Votre rapporteur spécial se félicite du redressement notable de la performance de la CNDA. Il estime qu'il faut y voir la récompense des choix stratégiques opérés depuis le rattachement de cette cour au présent programme (cf. supra).


* 4 Le TA de Nîmes a été ouvert le 1er novembre 2006, celui de Toulon le 1er septembre 2008 et celui de Montreuil le 1er septembre 2009.

* 5 Les TA de Saint-Barthélemy et de Saint-Martin ont été créés en application de la loi n° 2007-224 du 21 février 2007 portant dispositions statutaires et institutionnelles relatives à l'outre-mer.

* 6 Depuis la loi constitutionnelle n° 2008-724 du 23 juillet 2008, l'article 39 de la Constitution prévoit, dans son dernier alinéa, que : « dans les conditions prévues par la loi, le président d'une assemblée peut soumettre pour avis au Conseil d'Etat, avant son examen en commission, une proposition de loi déposée par l'un des membres de cette assemblée, sauf si ce dernier s'y oppose ». Le décret n° 2009-926 du 29 juillet 2009 relatif à l'examen par le Conseil d'Etat des propositions de loi prévoit que la demande d'avis sur une proposition de loi est attribuée par le vice-président du Conseil d'Etat à l'une des cinq sections administratives suivantes : sections de l'intérieur, des finances, des travaux publics, section sociale et section de l'administration. La première proposition de loi soumise au Conseil d'Etat par le Président de l'Assemblée nationale a été, le 28 juillet 2009, la proposition de loi de simplification et d'amélioration de la qualité du droit présentée par notre collègue député Jean-Luc Warsmann. La première soumise par le Président du Sénat est la proposition de loi de simplification des normes applicables aux collectivités locales, présentée par notre collègue Eric Doligé. L'avis du Conseil d'Etat a été rendu le 10 octobre 2011.

* 7 Auparavant, la CNDA relevait du programme 303 « Immigration et asile » de la mission « Immigration, asile et intégration ».

* 8 Sénat, rapport d'information n° 9 (2010-2011).

* 9 Ces dépenses de fonctionnement s'élevaient en 2012 à 5,8 millions d'euros.

* 10 Cf. rapport d'information précité.

* 11 85 % des recours sont présentés par un avocat.

* 12 Parmi ces affaires, on retrouve notamment les référés, les contentieux des reconduites à la frontière ou les contentieux des refus de titres de séjour accompagnés d'une obligation de quitter le territoire français (OQTF).

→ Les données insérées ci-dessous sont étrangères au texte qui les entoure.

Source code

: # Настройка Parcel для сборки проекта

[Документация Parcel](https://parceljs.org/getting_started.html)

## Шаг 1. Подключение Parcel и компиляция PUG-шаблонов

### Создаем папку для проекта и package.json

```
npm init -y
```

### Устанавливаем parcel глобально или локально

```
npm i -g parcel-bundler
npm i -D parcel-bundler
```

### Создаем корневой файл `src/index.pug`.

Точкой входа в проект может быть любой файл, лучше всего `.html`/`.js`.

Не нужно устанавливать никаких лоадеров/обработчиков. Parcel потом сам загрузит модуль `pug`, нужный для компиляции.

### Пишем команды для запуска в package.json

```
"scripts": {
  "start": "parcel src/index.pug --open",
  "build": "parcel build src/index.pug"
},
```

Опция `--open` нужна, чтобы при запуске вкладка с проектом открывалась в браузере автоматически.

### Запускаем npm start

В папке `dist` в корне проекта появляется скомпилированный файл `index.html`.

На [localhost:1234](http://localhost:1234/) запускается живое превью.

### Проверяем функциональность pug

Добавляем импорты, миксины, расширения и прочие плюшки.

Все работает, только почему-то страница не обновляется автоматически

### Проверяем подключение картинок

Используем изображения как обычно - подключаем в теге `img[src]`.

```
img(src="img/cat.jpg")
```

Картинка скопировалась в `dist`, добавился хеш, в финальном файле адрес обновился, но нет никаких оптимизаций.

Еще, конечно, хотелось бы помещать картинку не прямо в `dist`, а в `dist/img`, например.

* 13 Le système de la QPC est organisé selon une logique de spécialisation et de coopération entre les juges. Lorsqu'une telle question est soulevée, le Conseil constitutionnel n'est pas directement saisi. Le juge devant lequel le procès se déroule doit procéder à un premier « filtrage » en vérifiant que la disposition législative critiquée est bien applicable au litige, que le Conseil constitutionnel ne l'a pas déjà jugée conforme à la Constitution et qu'elle n'est pas dénuée de tout caractère sérieux. Si ces conditions sont remplies, il transmet la question au juge suprême de l'ordre juridictionnel dont il relève (Conseil d'Etat pour les juridictions administratives, Cour de cassation pour les juridictions judiciaires). Celui-ci examine, en outre, si la question est nouvelle ou présente un caractère sérieux. Il s'agit donc d'un second « filtrage », plus strict que le premier. Si tel est le cas, la question doit être renvoyée au Conseil constitutionnel, qui juge si la loi est conforme ou non aux droits et libertés garantis par la Constitution. A charge ensuite, pour le juge à l'origine de la QPC, de tirer les conséquences de cette décision sur le litige dont il est saisi. Cette procédure est rapide : en ce qui concerne le Conseil d'Etat, le juge dispose de trois mois seulement pour se prononcer sur la QPC.